That he was the personality of the gathering there was not the slightest doubt. Men and women alike seemed attracted by him, for his individuality was on a par with his looks.
Several times during dinner I glanced at Ethne, but it was easy to see that all her attention was taken up by her lover. Yet, oddly enough, I was not jealous in the ordinary way. I saw the folly of imagining that I could stand a chance against a man like Moeran, and, moreover, he interested me too deeply. His knowledge of the East was extraordinary, and later, when the ladies had retired, he related many curious experiences.
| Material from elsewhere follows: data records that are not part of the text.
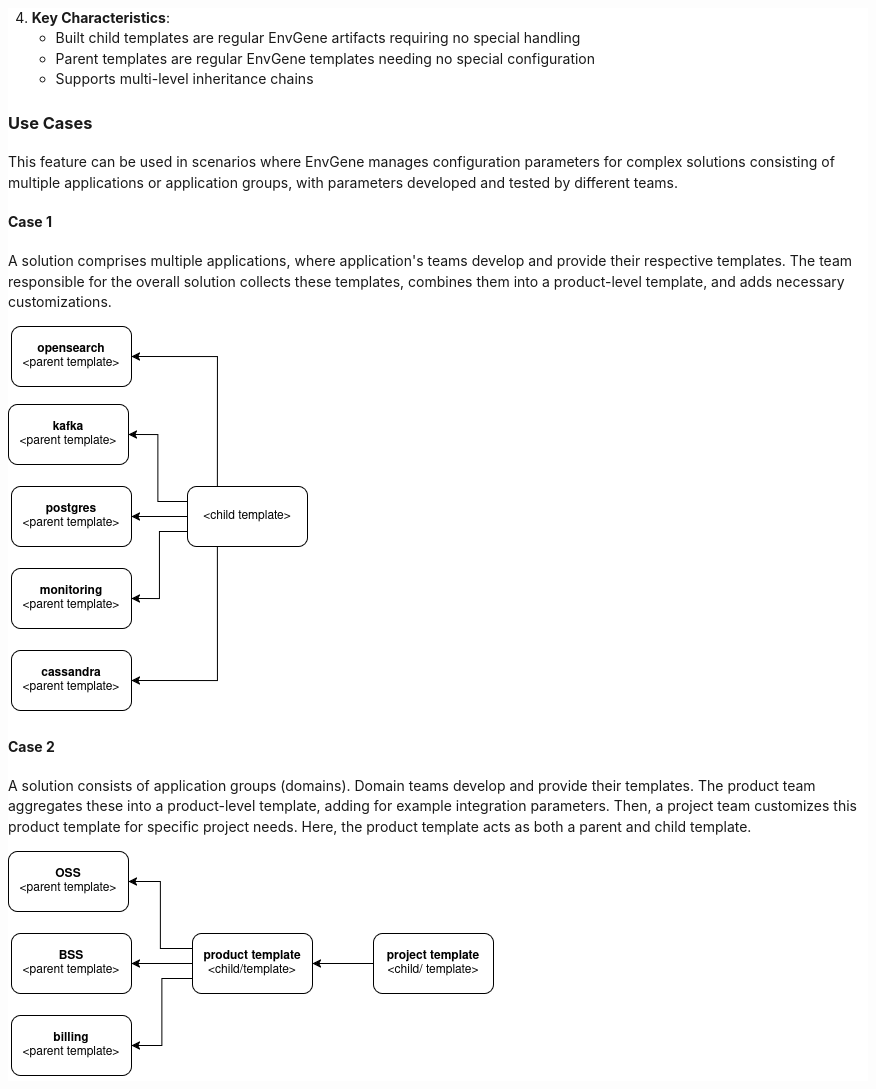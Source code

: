 4. **Key Characteristics**:
   - Built child templates are regular EnvGene artifacts requiring no special handling
   - Parent templates are regular EnvGene templates needing no special configuration
   - Supports multi-level inheritance chains

### Use Cases

This feature can be used in scenarios where EnvGene manages configuration parameters for complex solutions consisting of multiple applications or application groups, with parameters developed and tested by different teams.

#### Case 1

A solution comprises multiple applications, where application's teams develop and provide their respective templates. The team responsible for the overall solution collects these templates, combines them into a product-level template, and adds necessary customizations.

![template-inheritance-2.png](/docs/images/template-inheritance-2.png)

#### Case 2

A solution consists of application groups (domains). Domain teams develop and provide their templates. The product team aggregates these into a product-level template, adding for example integration parameters. Then, a project team customizes this product template for specific project needs. Here, the product template acts as both a parent and child template.

![template-inheritance-3.png](/docs/images/template-inheritance-3.png)
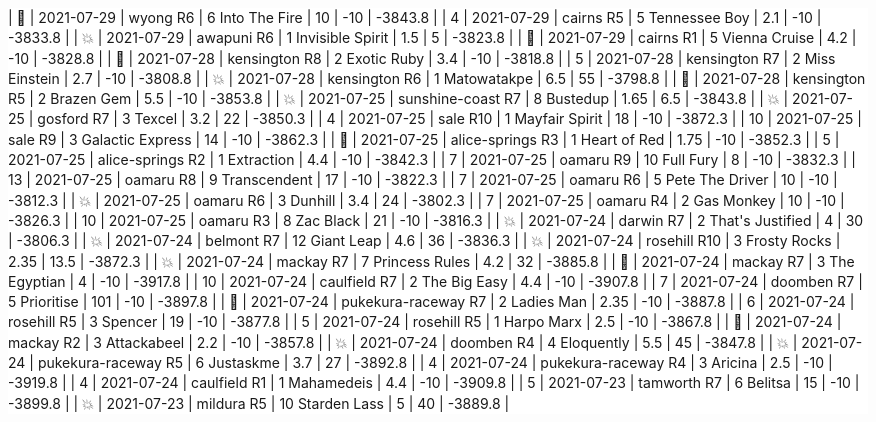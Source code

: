 | :3rd_place_medal: | 2021-07-29 | wyong R6               | 6 Into The Fire      |  10    |    -10   |  -3843.8 |
| 4                 | 2021-07-29 | cairns R5              | 5 Tennessee Boy      |   2.1  |    -10   |  -3833.8 |
| :boom:            | 2021-07-29 | awapuni R6             | 1 Invisible Spirit   |   1.5  |      5   |  -3823.8 |
| :2nd_place_medal: | 2021-07-29 | cairns R1              | 5 Vienna Cruise      |   4.2  |    -10   |  -3828.8 |
| :2nd_place_medal: | 2021-07-28 | kensington R8          | 2 Exotic Ruby        |   3.4  |    -10   |  -3818.8 |
| 5                 | 2021-07-28 | kensington R7          | 2 Miss Einstein      |   2.7  |    -10   |  -3808.8 |
| :boom:            | 2021-07-28 | kensington R6          | 1 Matowatakpe        |   6.5  |     55   |  -3798.8 |
| :2nd_place_medal: | 2021-07-28 | kensington R5          | 2 Brazen Gem         |   5.5  |    -10   |  -3853.8 |
| :boom:            | 2021-07-25 | sunshine-coast R7      | 8 Bustedup           |   1.65 |      6.5 |  -3843.8 |
| :boom:            | 2021-07-25 | gosford R7             | 3 Texcel             |   3.2  |     22   |  -3850.3 |
| 4                 | 2021-07-25 | sale R10               | 1 Mayfair Spirit     |  18    |    -10   |  -3872.3 |
| 10                | 2021-07-25 | sale R9                | 3 Galactic Express   |  14    |    -10   |  -3862.3 |
| :3rd_place_medal: | 2021-07-25 | alice-springs R3       | 1 Heart of Red       |   1.75 |    -10   |  -3852.3 |
| 5                 | 2021-07-25 | alice-springs R2       | 1 Extraction         |   4.4  |    -10   |  -3842.3 |
| 7                 | 2021-07-25 | oamaru R9              | 10 Full Fury         |   8    |    -10   |  -3832.3 |
| 13                | 2021-07-25 | oamaru R8              | 9 Transcendent       |  17    |    -10   |  -3822.3 |
| 7                 | 2021-07-25 | oamaru R6              | 5 Pete The Driver    |  10    |    -10   |  -3812.3 |
| :boom:            | 2021-07-25 | oamaru R6              | 3 Dunhill            |   3.4  |     24   |  -3802.3 |
| 7                 | 2021-07-25 | oamaru R4              | 2 Gas Monkey         |  10    |    -10   |  -3826.3 |
| 10                | 2021-07-25 | oamaru R3              | 8 Zac Black          |  21    |    -10   |  -3816.3 |
| :boom:            | 2021-07-24 | darwin R7              | 2 That's Justified   |   4    |     30   |  -3806.3 |
| :boom:            | 2021-07-24 | belmont R7             | 12 Giant Leap        |   4.6  |     36   |  -3836.3 |
| :boom:            | 2021-07-24 | rosehill R10           | 3 Frosty Rocks       |   2.35 |     13.5 |  -3872.3 |
| :boom:            | 2021-07-24 | mackay R7              | 7 Princess Rules     |   4.2  |     32   |  -3885.8 |
| :2nd_place_medal: | 2021-07-24 | mackay R7              | 3 The Egyptian       |   4    |    -10   |  -3917.8 |
| 10                | 2021-07-24 | caulfield R7           | 2 The Big Easy       |   4.4  |    -10   |  -3907.8 |
| 7                 | 2021-07-24 | doomben R7             | 5 Prioritise         | 101    |    -10   |  -3897.8 |
| :2nd_place_medal: | 2021-07-24 | pukekura-raceway R7    | 2 Ladies Man         |   2.35 |    -10   |  -3887.8 |
| 6                 | 2021-07-24 | rosehill R5            | 3 Spencer            |  19    |    -10   |  -3877.8 |
| 5                 | 2021-07-24 | rosehill R5            | 1 Harpo Marx         |   2.5  |    -10   |  -3867.8 |
| :3rd_place_medal: | 2021-07-24 | mackay R2              | 3 Attackabeel        |   2.2  |    -10   |  -3857.8 |
| :boom:            | 2021-07-24 | doomben R4             | 4 Eloquently         |   5.5  |     45   |  -3847.8 |
| :boom:            | 2021-07-24 | pukekura-raceway R5    | 6 Justaskme          |   3.7  |     27   |  -3892.8 |
| 4                 | 2021-07-24 | pukekura-raceway R4    | 3 Aricina            |   2.5  |    -10   |  -3919.8 |
| 4                 | 2021-07-24 | caulfield R1           | 1 Mahamedeis         |   4.4  |    -10   |  -3909.8 |
| 5                 | 2021-07-23 | tamworth R7            | 6 Belitsa            |  15    |    -10   |  -3899.8 |
| :boom:            | 2021-07-23 | mildura R5             | 10 Starden Lass      |   5    |     40   |  -3889.8 |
"Might I ask," said my uncle's friend, Major Faucett, suddenly, "whether you were in the Service, or had you a Government appointment out there?"
Sir Alister smiled, and under his moustache I caught the gleam of strong, white teeth.
"As a matter of fact, neither. I am almost ashamed to say I have no profession, unless I may call myself an explorer."
"And why not?" put in Uncle Bob. "Provided your explorations were to some purpose and of benefit to the community in general, I consider you are doing something worth while."
"Exactly," Sir Alister replied. "From my earliest boyhood I have always had the strangest hankering for the East. I say strange, because to my parents it was inexplicable, neither of them having the slightest leaning in that direction, though to me it seemed the most natural desire in the world. I was like an alien in a foreign land, longing to get home. I recollect, as a child, my nurse thought me a beastly uncanny kid because I loved to lie in bed and listen to the cats howling and fighting outside. I used to put my head half under the blankets and imagine I was in my lair in the jungle, and those were the jackals and panthers prowling around outside."
"I suppose you'd been reading adventure books," Uncle Bob said, with a laugh. "I played at much the same game when I was a youngster, only in my case it was Redskins."
"Possibly," Sir Alister answered with a slight shrug, "only mine wasn't a game that I played with any other boys, it was a gnawing desire, which simply had to be satisfied; and the opportunity came. When I was fourteen, the father of a school friend of mine, who was going out to India, asked me to go out with him and the boy for the trip. Of course, I went."
"I wonder," the Major remarked, "that you ever came back once you got there, since you were so frightfully keen."